(Selection of projects I have been involved or I am currently involved in)
“Change Through Crises? Solidarity and De-solidarization in Germany and Europe” (short: SoliKris)
European countries have experienced a set of severe crises over the past years. The research project Solikris (Change through Crisis? Solidarity and desolidarization in Germany and Europe) is based on two main assumptions: First, despite the lack of a causal connection between the various crises, there is a significant overlap and reinforcement of their effects and influence on the society, politics, and the behaviour of European states to each other. Second, all these crises have one thing in common. They have influenced the feeling of solidarity within the society as it presents itself among individuals, social groups and to an extreme form also European states. The drop of solidarity could lead to an extreme desolidarization. However, in some cases, the crises lead to increasing solidarity. This is a question that needs to be treated empirically. The central research question of Solikris is: What are positive and negative effects on solidarity within a society and between European countries that have brought the various crises since 2006? This question allows us to identify positive and negative influences and the conditions and circumstances under which they were made possible.
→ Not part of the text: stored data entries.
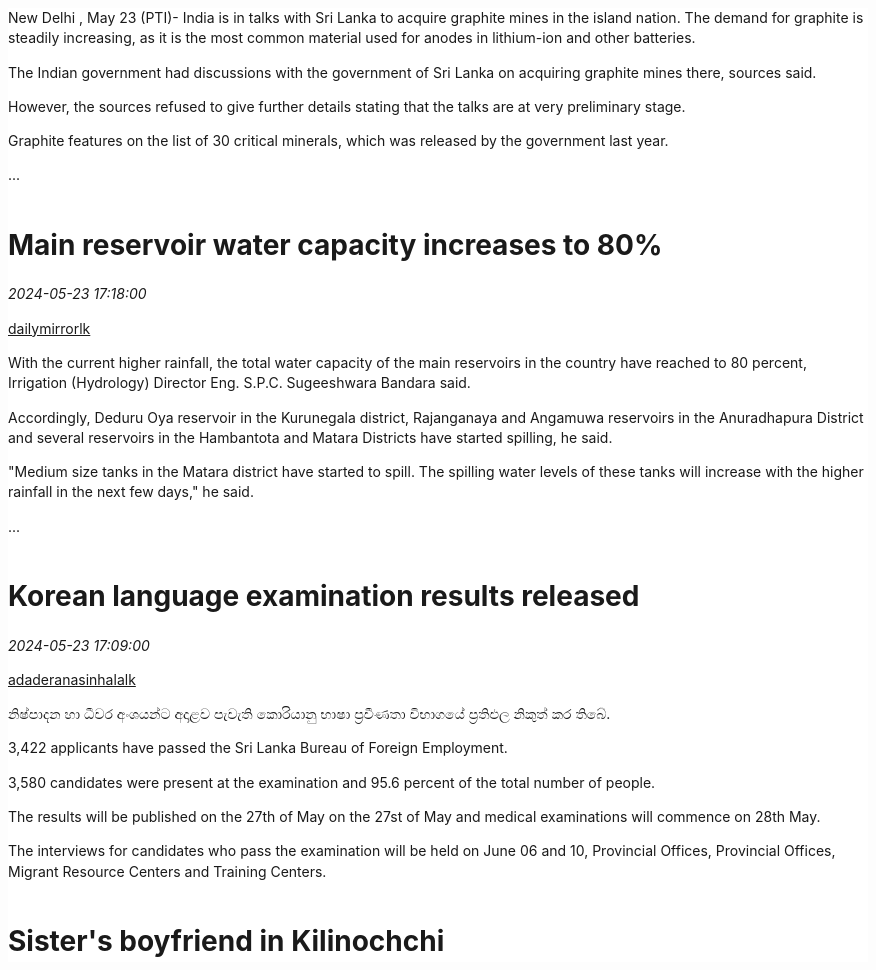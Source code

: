 New Delhi , May 23 (PTI)- India is in talks with Sri Lanka to acquire graphite mines in the island nation. The demand for graphite is steadily increasing, as it is the most common material used for anodes in lithium-ion and other batteries.

The Indian government had discussions with the government of Sri Lanka on acquiring graphite mines there, sources said.

However, the sources refused to give further details stating that the talks are at very preliminary stage.

Graphite features on the list of 30 critical minerals, which was released by the government last year.

...



# Main reservoir water capacity increases to 80%

*2024-05-23 17:18:00*

[dailymirrorlk](https://www.dailymirror.lk/breaking-news/Main-reservoir-water-capacity-increases-to-80/108-283266)

With the current higher rainfall, the total water capacity of the main reservoirs in the country have reached to 80 percent, Irrigation (Hydrology) Director Eng. S.P.C. Sugeeshwara Bandara said.

Accordingly, Deduru Oya reservoir in the Kurunegala district, Rajanganaya and Angamuwa reservoirs in the Anuradhapura District and several reservoirs in the Hambantota and Matara Districts have started spilling, he said.

"Medium size tanks in the Matara district have started to spill. The spilling water levels of these tanks will increase with the higher rainfall in the next few days," he said.

...



# Korean language examination results released

*2024-05-23 17:09:00*

[adaderanasinhalalk](http://sinhala.adaderana.lk/news/196943)

නිෂ්පාදන හා ධීවර අංශයන්ට අදාළව පැවැති කොරියානු භාෂා ප්‍රවීණතා විභාගයේ ප්‍රතිඵල නිකුත් කර තිබේ.

3,422 applicants have passed the Sri Lanka Bureau of Foreign Employment.

3,580 candidates were present at the examination and 95.6 percent of the total number of people.

The results will be published on the 27th of May on the 27st of May and medical examinations will commence on 28th May.

The interviews for candidates who pass the examination will be held on June 06 and 10, Provincial Offices, Provincial Offices, Migrant Resource Centers and Training Centers.



# Sister's boyfriend in Kilinochchi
Funded by: Federal Ministry of Education and Research (BMBF)
Duration: 1.12.2017 – 30.11.2020
SoliKris is a collaborative research project bringing together more than a dozen social scientists from the GESIS Leibniz Institute for the Social Sciences, the University of Heidelberg, and the WZB Berlin Social Science Center.
Political Parties and Interest Groups in Southern Europe. (2016 -)
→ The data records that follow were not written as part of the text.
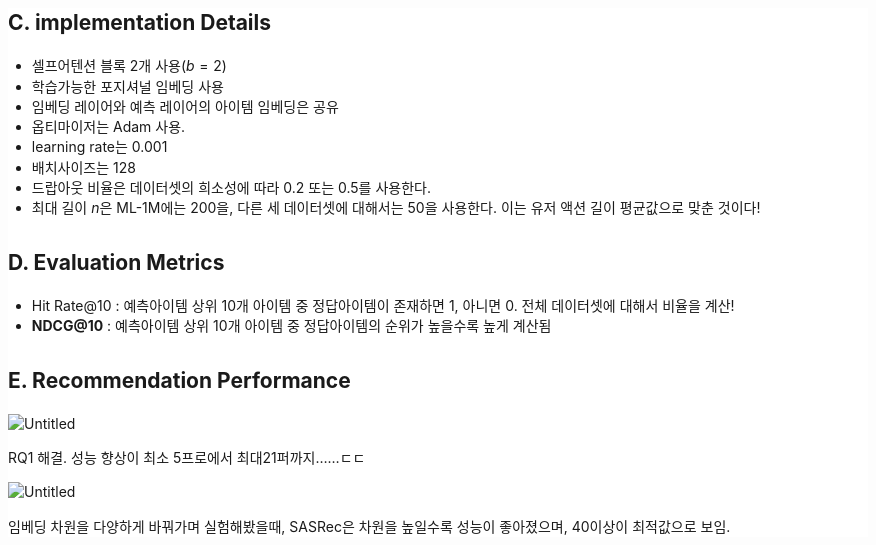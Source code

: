 ## C. implementation Details

- 셀프어텐션 블록 2개 사용($b=2$)
- 학습가능한 포지셔널 임베딩 사용
- 임베딩 레이어와 예측 레이어의 아이템 임베딩은 공유
- 옵티마이저는 Adam 사용.
- learning rate는 0.001
- 배치사이즈는 128
- 드랍아웃 비율은 데이터셋의 희소성에 따라 0.2 또는 0.5를 사용한다.
- 최대 길이 $n$은 ML-1M에는 200을, 다른 세 데이터셋에 대해서는 50을 사용한다. 이는 유저 액션 길이 평균값으로 맞춘 것이다!

## D. Evaluation Metrics

- Hit Rate@10 : 예측아이템 상위 10개 아이템 중 정답아이템이 존재하면 1, 아니면 0. 전체 데이터셋에 대해서 비율을 계산!
- **NDCG@10** : 예측아이템 상위 10개 아이템 중 정답아이템의 순위가 높을수록 높게 계산됨

## E. Recommendation Performance

![Untitled](../../../static/img/paper_review/sasrec_review/recommendation_performance_rq1.png)

RQ1 해결. 성능 향상이 최소 5프로에서 최대21퍼까지……ㄷㄷ

![Untitled](../../../static/img/paper_review/sasrec_review/recommendation_performance_emb.png)

임베딩 차원을 다양하게 바꿔가며 실험해봤을때, SASRec은 차원을 높일수록 성능이 좋아졌으며, 40이상이 최적값으로 보임.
The project’s main goal is to analyze the relationship between parties and interest groups using a comparative and longitudinal approach. Third-wave Southern European democracies (Greece, Portugal, and Spain) will be used to address the following questions: How have political parties interacted with interest groups? What is the evolution of this linkage over time, in particular after the emergence of the recent economic crisis? Which factors can explain party-group interactions? How can we explain variation across different parties and countries? The empirical research is based on extensive data collection which includes not only the organizational dimension but also an examination of leadership profile, as well as new data collected through a questionnaire to interest groups and elite interviews. The final aim is to assess potential causes of party-group linkages, considering sociological, institutional and actors’ strategy as the main explanatory factors.
Preference Matcher (2012-)
PreferenceMatcher is an academic consortium involving political scientists, social psychologists, computer scientists, and communication specialists from the University of Zurich, University of Twente, Cyprus University of Technology and Oxford Brookes University who collaborate in developing e-literacy tools designed to enhance voter education.
Designing & Operating an Infrastructure for the Empirical Inquiry of Political & Social Radicalism in Greece (2012-2015)
This project aimed to empirically record political and social radicalism in Greece during the economic crisis years. Data have been collected by telephone interviews conducted in January 2015 prior to the 25 January 2015 Parliamentary Elections.
INTUNE: Integrated and United? A Quest for Citizenship in an Ever Closer Europe (2006-09)
The IntUne project was a four-year project which officially started on the 1st September 2005 within the scope of the 6th Framework Programme and was coordinated by the University of Siena. The project aimed at studying the changes in the scope, nature, and characteristics of citizenship that result from the process of the deepening and enlargement of the European Union. During that time I was working as a research assistant for the Greek team, for the research area of the project concerning national elites.